Creative writing student, Olivia Armes, aged 16, wrote this poem, which was inspired by reading about the lives of soldiers fighting from the frontline in the trenches during World War One.
Our photograph has been sent to us by Karen Kidd. It is of members of the the Royal Artillery regiment and features her grandfather Private John Jackson, in the front row holding a snowball.
A Letter Never Received:
They stand on the front line.
Grey sky. Grey shoes. Greying skin.
An age from the end, but a second from
The start.
Beyond the trenches, they would look out on a sea of red.
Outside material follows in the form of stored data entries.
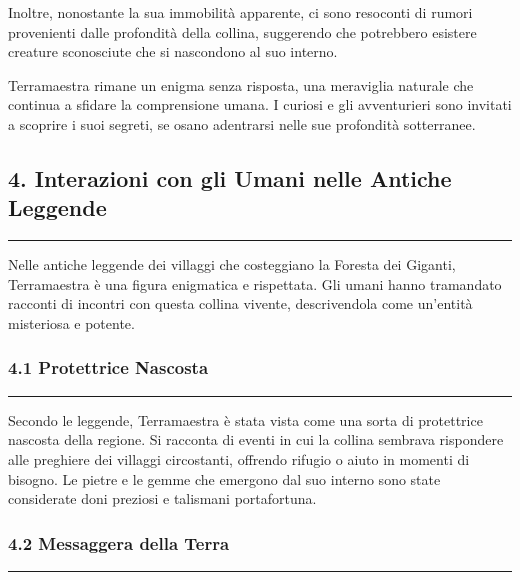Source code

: Inoltre, nonostante la sua immobilità apparente, ci sono resoconti di
rumori provenienti dalle profondità della collina, suggerendo che
potrebbero esistere creature sconosciute che si nascondono al suo
interno.

Terramaestra rimane un enigma senza risposta, una meraviglia naturale
che continua a sfidare la comprensione umana. I curiosi e gli
avventurieri sono invitati a scoprire i suoi segreti, se osano
adentrarsi nelle sue profondità sotterranee.

\subsection{\texorpdfstring{4. Interazioni con gli Umani \textbf{nelle
Antiche
Leggende}}{4. Interazioni con gli Umani nelle Antiche Leggende}}\label{interazioni-con-gli-umani-nelle-antiche-leggende}

\begin{center}\rule{0.5\linewidth}{0.5pt}\end{center}

Nelle antiche leggende dei villaggi che costeggiano la Foresta dei
Giganti, Terramaestra è una figura enigmatica e rispettata. Gli umani
hanno tramandato racconti di incontri con questa collina vivente,
descrivendola come un'entità misteriosa e potente.

\subsubsection{4.1 Protettrice Nascosta}\label{protettrice-nascosta}

\begin{center}\rule{0.5\linewidth}{0.5pt}\end{center}

Secondo le leggende, Terramaestra è stata vista come una sorta di
protettrice nascosta della regione. Si racconta di eventi in cui la
collina sembrava rispondere alle preghiere dei villaggi circostanti,
offrendo rifugio o aiuto in momenti di bisogno. Le pietre e le gemme che
emergono dal suo interno sono state considerate doni preziosi e
talismani portafortuna.

\subsubsection{4.2 Messaggera della Terra}\label{messaggera-della-terra}

\begin{center}\rule{0.5\linewidth}{0.5pt}\end{center}

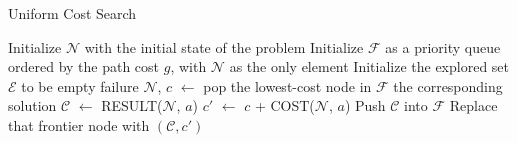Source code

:\documentclass[a4paper,UKenglish,cleveref, autoref, thm-restate]{qlinhta}
\begin{document}
\begin{algorithm}[H]
\caption{Uniform Cost Search}\label{alg:uniform_cost_search}
\begin{algorithmic}[1]
\State Initialize $\mathcal{N}$ with the initial state of the problem
\State Initialize $\mathcal{F}$ as a priority queue ordered by the path cost $g$, with $\mathcal{N}$ as the only element
\State Initialize the explored set $\mathcal{E}$ to be empty
        \State \Return failure
    \EndIf
    \State $\mathcal{N}$, $c$ $\gets$ pop the lowest-cost node in $\mathcal{F}$
        \State \Return the corresponding solution
    \EndIf
        \State $\mathcal{C}$ $\gets$ RESULT($\mathcal{N}$, $a$)
        \State $c'$ $\gets$ $c$ + COST($\mathcal{N}$, $a$)
            \State Push $\mathcal{C}$ into $\mathcal{F}$
            \State Replace that frontier node with $(\mathcal{C}, c')$
        \EndIf
    \EndFor
\EndWhile
\EndFunction
\end{algorithmic}
\end{algorithm}
\end{document}
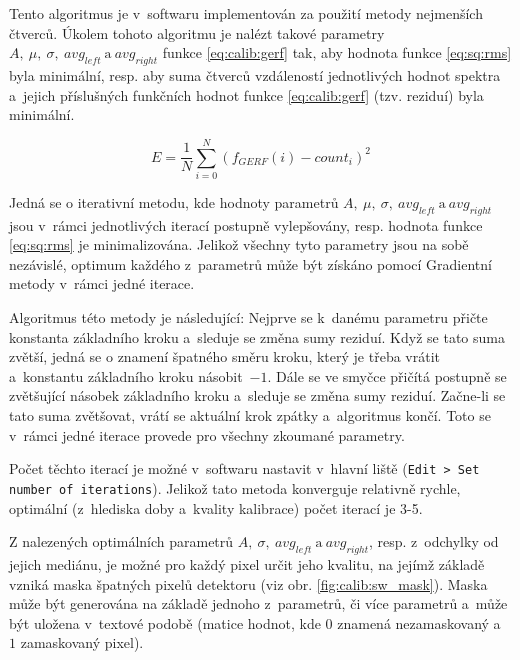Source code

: Tento algoritmus je v~softwaru implementován za použití metody nejmenších čtverců. Úkolem tohoto algoritmu je nalézt takové parametry $A,~\mu,~\sigma,~avg_{left}~\text{a}~avg_{right}$ funkce \ref{eq:calib:gerf} tak, aby hodnota funkce \ref{eq:sq:rms} byla minimální, resp. aby suma čtverců vzdáleností jednotlivých hodnot spektra a~jejich příslušných funkčních hodnot funkce \ref{eq:calib:gerf} (tzv. reziduí) byla minimální.

\begin{equation}\label{eq:sq:rms}
	E = \frac{1}{N} \sum_{i=0}^{N}(f_{GERF}(i) - count_i)^2
\end{equation}

Jedná se o iterativní metodu, kde hodnoty parametrů $A,~\mu,~\sigma,~avg_{left}~\text{a}~avg_{right}$ jsou v~rámci jednotlivých iterací postupně vylepšovány, resp. hodnota funkce \ref{eq:sq:rms} je minimalizována. Jelikož všechny tyto parametry jsou na sobě nezávislé, optimum každého z~parametrů může být získáno pomocí Gradientní metody v~rámci jedné iterace.

Algoritmus této metody je následující: Nejprve se k~danému parametru přičte konstanta základního kroku a~sleduje se změna sumy reziduí. Když se tato suma zvětší, jedná se o znamení špatného směru kroku, který je třeba vrátit a~konstantu základního kroku násobit~$-1$. Dále se ve smyčce přičítá postupně se zvětšující násobek základního kroku a~sleduje se změna sumy reziduí. Začne-li se tato suma zvětšovat, vrátí se aktuální krok zpátky a~algoritmus končí. Toto se v~rámci jedné iterace provede pro všechny zkoumané parametry.

Počet těchto iterací je možné v~softwaru nastavit v~hlavní liště (\texttt{Edit > Set number of iterations}). Jelikož tato metoda konverguje relativně rychle, optimální (z~hlediska doby a~kvality kalibrace) počet iterací je 3-5.

Z nalezených optimálních parametrů $A,~\sigma,~avg_{left}~\text{a}~avg_{right}$, resp. z~odchylky od jejich mediánu, je možné pro každý pixel určit jeho kvalitu, na jejímž základě vzniká maska špatných pixelů detektoru (viz obr. \ref{fig:calib:sw_mask}). Maska může být generována na základě jednoho z~parametrů, či více parametrů a~může být uložena v~textové podobě (matice hodnot, kde $0$ znamená nezamaskovaný a~$1$ zamaskovaný pixel).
The wind brushed it in waves to the stacked sandbags,
Then sunk into the woven burlap.
The odds were stacked against them.
All they could do was watch the poppies bleed
Out.
Breaking through the rot to resurface.
Staining the mud-soaked wooden-floor.
Staining the memories.
We see them in black and white
When they went over the
Top. To No Man’s Land.
Dear No Man’s Land where too many were lost and
Sink into the earth. To join ancestors. Family.
Haunt the peace of the Great Beyond. Not the enemy.
The brothers with arms. Limbs or shrapnel.
The brothers they fought with can’t help but
Think.
The brothers who survived. The brothers haunted by those
Departed.
Departed under grey skies. Grey shoes. Greying skin.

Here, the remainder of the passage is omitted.